La renuncia de 14 de los 19 policías municipales de Igualapa, luego de la ola de violencia y del asesinato de tres agentes y un subdirector de la SSP, refleja una comunidad completamente desprotegida, abandonada a su suerte.
Y con razón: ¿quién puede garantizar seguridad cuando quienes deberían representar la ley están al servicio de su violación?
La pregunta de fondo sigue ahí, latiendo con urgencia:
¿Qué le interesa más a un padre o madre así al formar a su hijo: que se parezca a ellos, o que supere incluso su capacidad de hacer daño? ¿Es un acto de amor o de perversidad? ¿Es una herencia o una confesión de impotencia frente al bien?
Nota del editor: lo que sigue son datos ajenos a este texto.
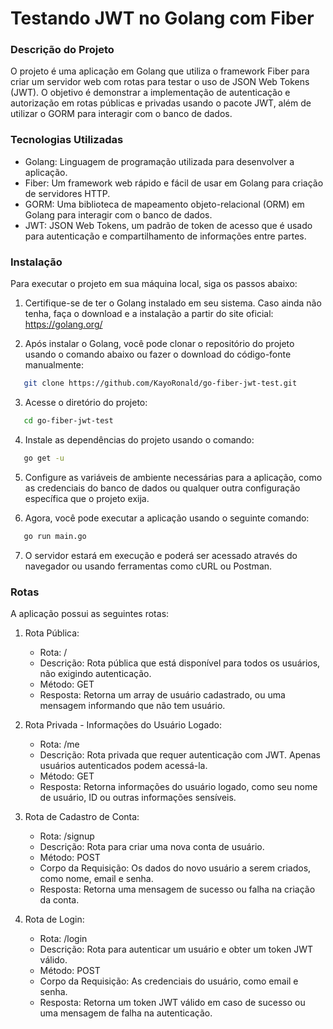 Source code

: # Testando JWT no Golang com Fiber

### Descrição do Projeto

O projeto é uma aplicação em Golang que utiliza o framework Fiber para criar um servidor web com rotas para testar o uso de JSON Web Tokens (JWT). O objetivo é demonstrar a implementação de autenticação e autorização em rotas públicas e privadas usando o pacote JWT, além de utilizar o GORM para interagir com o banco de dados.

### Tecnologias Utilizadas

- Golang: Linguagem de programação utilizada para desenvolver a aplicação.
- Fiber: Um framework web rápido e fácil de usar em Golang para criação de servidores HTTP.
- GORM: Uma biblioteca de mapeamento objeto-relacional (ORM) em Golang para interagir com o banco de dados.
- JWT: JSON Web Tokens, um padrão de token de acesso que é usado para autenticação e compartilhamento de informações entre partes.

### Instalação

Para executar o projeto em sua máquina local, siga os passos abaixo:

1. Certifique-se de ter o Golang instalado em seu sistema. Caso ainda não tenha, faça o download e a instalação a partir do site oficial: https://golang.org/

2. Após instalar o Golang, você pode clonar o repositório do projeto usando o comando abaixo ou fazer o download do código-fonte manualmente:

  
```bash
   git clone https://github.com/KayoRonald/go-fiber-jwt-test.git
```   

3. Acesse o diretório do projeto:

  
```bash
   cd go-fiber-jwt-test
```   

4. Instale as dependências do projeto usando o comando:

  
```bash
   go get -u
```   

5. Configure as variáveis de ambiente necessárias para a aplicação, como as credenciais do banco de dados ou qualquer outra configuração específica que o projeto exija.

6. Agora, você pode executar a aplicação usando o seguinte comando:

  
```bash
   go run main.go
```   

7. O servidor estará em execução e poderá ser acessado através do navegador ou usando ferramentas como cURL ou Postman.

### Rotas

A aplicação possui as seguintes rotas:

1. Rota Pública:

   - Rota: /
   - Descrição: Rota pública que está disponível para todos os usuários, não exigindo autenticação.
   - Método: GET
   - Resposta: Retorna um array de usuário cadastrado, ou uma mensagem informando que não tem usuário.

2. Rota Privada - Informações do Usuário Logado:

   - Rota: /me
   - Descrição: Rota privada que requer autenticação com JWT. Apenas usuários autenticados podem acessá-la.
   - Método: GET
   - Resposta: Retorna informações do usuário logado, como seu nome de usuário, ID ou outras informações sensíveis.

3. Rota de Cadastro de Conta:

   - Rota: /signup
   - Descrição: Rota para criar uma nova conta de usuário.
   - Método: POST
   - Corpo da Requisição: Os dados do novo usuário a serem criados, como nome, email e senha.
   - Resposta: Retorna uma mensagem de sucesso ou falha na criação da conta.

4. Rota de Login:

   - Rota: /login
   - Descrição: Rota para autenticar um usuário e obter um token JWT válido.
   - Método: POST
   - Corpo da Requisição: As credenciais do usuário, como email e senha.
   - Resposta: Retorna um token JWT válido em caso de sucesso ou uma mensagem de falha na autenticação.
Hoy más que nunca, es momento de examinar no solo a quienes delinquen, sino a quienes los forman.
Es momento de revisar qué tipo de liderazgo ejercen en sus hogares aquellos que también ostentan cargos públicos.
Y si su verdadera lealtad es con el Estado de derecho o con los lazos de sangre, aunque estos conduzcan al delito.
Porque si permitimos que lo más íntimo —la familia— sea la fábrica de la impunidad, ya no habrá fuerza del orden ni programa social que alcance para reparar lo que desde casa se enseña a destruir.